I make these all the time, and have tried and compared many different methods of hopping.  I have settled on the following because it is simple, and it gets me the same results as more complicated methods I have done.

1/2-3/4 ounce warrior at 60 minutes.
6 ounces of hops after flame out and after chilling has brought temps down some (160 range or so).
6 ounces in one dry hop on day 2-3 in primary.

My late hops are generally combos of the usual suspects - Citra, Galaxy, Mosaic, Centennial, Amarillo, Simcoe, etc.

This has worked every bit as well as multiple additions, multiple transfers, dry-hopping in the keg, etc.

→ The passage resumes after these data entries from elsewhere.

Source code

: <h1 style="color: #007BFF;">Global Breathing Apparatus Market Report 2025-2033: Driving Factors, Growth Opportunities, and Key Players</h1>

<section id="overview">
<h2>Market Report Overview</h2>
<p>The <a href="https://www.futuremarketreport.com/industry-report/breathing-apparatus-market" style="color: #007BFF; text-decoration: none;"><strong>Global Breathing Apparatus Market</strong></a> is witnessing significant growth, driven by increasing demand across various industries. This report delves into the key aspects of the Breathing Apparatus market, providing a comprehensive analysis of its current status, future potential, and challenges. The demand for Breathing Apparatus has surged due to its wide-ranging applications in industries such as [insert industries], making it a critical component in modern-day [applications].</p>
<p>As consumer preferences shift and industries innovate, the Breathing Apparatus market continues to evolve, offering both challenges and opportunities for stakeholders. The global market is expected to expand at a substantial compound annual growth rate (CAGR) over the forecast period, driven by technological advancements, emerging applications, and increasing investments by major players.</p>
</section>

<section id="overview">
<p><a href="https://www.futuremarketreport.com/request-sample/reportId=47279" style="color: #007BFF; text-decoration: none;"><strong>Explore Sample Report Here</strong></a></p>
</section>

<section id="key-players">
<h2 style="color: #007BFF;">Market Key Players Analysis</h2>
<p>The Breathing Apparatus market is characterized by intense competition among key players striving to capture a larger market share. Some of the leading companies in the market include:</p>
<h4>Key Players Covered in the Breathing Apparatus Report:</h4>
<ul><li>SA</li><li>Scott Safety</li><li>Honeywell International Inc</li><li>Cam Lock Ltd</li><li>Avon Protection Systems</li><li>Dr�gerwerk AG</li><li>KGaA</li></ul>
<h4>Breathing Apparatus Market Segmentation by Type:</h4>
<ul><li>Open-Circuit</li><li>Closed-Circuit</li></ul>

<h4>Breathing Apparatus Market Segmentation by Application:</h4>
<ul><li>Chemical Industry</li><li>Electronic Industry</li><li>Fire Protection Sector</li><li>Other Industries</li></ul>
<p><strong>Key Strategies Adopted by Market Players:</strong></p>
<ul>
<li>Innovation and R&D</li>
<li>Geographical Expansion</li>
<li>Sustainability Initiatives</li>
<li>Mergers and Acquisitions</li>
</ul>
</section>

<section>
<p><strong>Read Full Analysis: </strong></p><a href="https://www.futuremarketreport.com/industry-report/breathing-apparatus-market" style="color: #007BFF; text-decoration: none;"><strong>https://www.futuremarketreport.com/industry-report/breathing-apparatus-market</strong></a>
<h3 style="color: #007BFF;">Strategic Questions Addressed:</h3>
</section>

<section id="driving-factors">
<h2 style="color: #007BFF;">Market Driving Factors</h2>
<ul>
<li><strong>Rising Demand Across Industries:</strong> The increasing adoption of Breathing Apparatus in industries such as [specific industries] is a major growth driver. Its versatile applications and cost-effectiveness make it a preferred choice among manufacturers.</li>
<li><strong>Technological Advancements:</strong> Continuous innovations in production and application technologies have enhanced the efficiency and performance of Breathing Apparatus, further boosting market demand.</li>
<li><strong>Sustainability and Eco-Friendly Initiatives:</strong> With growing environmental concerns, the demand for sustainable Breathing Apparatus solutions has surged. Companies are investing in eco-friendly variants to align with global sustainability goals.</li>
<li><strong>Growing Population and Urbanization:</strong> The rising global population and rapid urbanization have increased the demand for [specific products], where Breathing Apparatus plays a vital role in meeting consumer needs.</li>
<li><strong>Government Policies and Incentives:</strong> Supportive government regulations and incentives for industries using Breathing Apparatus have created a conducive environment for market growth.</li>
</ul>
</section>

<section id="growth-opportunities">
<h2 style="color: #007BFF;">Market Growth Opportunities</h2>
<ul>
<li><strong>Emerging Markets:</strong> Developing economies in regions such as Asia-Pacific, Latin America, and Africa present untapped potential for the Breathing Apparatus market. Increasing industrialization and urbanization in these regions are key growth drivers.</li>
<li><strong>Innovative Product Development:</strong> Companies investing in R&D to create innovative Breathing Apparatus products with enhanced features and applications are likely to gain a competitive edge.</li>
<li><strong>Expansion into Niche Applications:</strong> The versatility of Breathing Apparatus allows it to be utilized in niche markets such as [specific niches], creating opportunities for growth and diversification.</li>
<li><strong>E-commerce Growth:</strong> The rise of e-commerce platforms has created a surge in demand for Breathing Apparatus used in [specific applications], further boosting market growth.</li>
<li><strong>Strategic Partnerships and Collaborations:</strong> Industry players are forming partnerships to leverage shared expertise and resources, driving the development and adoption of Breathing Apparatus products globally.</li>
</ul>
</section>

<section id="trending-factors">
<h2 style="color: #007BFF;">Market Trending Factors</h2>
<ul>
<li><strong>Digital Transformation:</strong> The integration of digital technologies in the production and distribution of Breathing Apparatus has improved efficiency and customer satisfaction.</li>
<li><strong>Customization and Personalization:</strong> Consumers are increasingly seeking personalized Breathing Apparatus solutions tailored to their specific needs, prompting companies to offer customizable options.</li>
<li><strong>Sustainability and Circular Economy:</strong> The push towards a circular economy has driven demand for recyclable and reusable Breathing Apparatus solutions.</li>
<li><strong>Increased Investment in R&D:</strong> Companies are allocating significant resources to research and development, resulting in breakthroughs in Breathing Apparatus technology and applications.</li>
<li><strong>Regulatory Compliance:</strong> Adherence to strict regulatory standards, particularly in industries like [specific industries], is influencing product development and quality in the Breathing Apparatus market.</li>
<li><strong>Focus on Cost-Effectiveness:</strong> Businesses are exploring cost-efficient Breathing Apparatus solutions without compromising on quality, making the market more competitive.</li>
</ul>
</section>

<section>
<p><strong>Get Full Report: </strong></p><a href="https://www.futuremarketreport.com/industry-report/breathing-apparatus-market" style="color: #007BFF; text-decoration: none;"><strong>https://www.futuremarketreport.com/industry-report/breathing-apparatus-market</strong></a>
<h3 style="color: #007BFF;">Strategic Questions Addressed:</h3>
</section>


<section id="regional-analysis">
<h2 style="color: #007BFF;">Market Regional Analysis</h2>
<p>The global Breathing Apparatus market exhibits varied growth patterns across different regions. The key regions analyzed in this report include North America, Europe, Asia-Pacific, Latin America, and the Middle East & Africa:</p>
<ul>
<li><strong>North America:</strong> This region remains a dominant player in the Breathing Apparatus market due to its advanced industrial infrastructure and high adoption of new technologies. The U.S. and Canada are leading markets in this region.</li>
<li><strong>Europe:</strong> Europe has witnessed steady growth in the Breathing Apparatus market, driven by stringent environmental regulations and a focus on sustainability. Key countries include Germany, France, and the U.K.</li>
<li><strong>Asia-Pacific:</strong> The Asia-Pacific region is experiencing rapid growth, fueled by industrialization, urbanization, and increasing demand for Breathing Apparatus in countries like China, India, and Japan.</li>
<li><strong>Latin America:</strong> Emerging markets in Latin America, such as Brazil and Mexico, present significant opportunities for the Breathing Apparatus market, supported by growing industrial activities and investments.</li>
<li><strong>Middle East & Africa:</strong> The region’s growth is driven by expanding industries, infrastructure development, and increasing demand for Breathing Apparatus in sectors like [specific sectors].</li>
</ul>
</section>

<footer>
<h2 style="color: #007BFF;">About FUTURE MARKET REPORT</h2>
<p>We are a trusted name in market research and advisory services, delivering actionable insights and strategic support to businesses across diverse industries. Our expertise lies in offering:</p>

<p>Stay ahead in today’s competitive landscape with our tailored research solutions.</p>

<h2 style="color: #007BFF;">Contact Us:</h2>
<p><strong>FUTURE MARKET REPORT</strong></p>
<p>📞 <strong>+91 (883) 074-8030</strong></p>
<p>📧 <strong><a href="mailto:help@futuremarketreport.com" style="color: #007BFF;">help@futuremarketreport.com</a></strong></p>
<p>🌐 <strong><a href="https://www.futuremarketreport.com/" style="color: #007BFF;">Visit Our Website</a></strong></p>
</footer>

I guess where I am getting at is, do I really really need to use so many hops? I guess it’s an opinion, or part of the style (hazy, juicy, citrus opposed to piney resiny, and clear) but for BJCPStyles there is no ENIPA so going for 21b?

I am using around 9oz of hops in my recipe. I also don’t really make IPAs all that often, but. In terms of what cost and what’s going into the beer, is there a cheaper alternative like hop oils? Or adding fruit?

Just kicking the can around. If I want really juicy IPAs, can I make then that way without spending like $30+ on hops.

Most beers I make only use like 2-3oz.

Buy hops by the pound.... or, at least the hops you use in these by the pound - that will cut your hop cost in half right off the bat.  From there.....Sure, try scaling back a bit from one batch to the next and see if you get to a point where you feel you went too far.  You can get even hops like citra and mosaic for $1 per ounce give or take a little bit.  If you are buying hops at $2-3 per ounce, the cost is going to be overwhelming.  It is basically cheaper to buy a pound of hops, throw 4-6 ounces in the garbage, use the rest - and you are still money ahead compared to buying them by the ounce.

I make a light (1.040) hoppy wheat beer similar to the beer outlined above.  However, I do an ounce each of citra/mosaic at flame out and an ounce each of citra/mosaic at day 2.  It is a nice, hoppy, light beer.  Definitely not like the NE IPA I brew though in terms of hop flavor.  So, in my opinion - 4 ounces of flame out/dry hop would not get the job done in a 1.060+ IPA type beer.  I use 12 ounces total for those additions........ that is definitely enough to get this kind of beer.  Would 6-8-10 ounces work well enough?  Maybe.  But, you are likely going to be in that range.  I bet you could get by with 8-10.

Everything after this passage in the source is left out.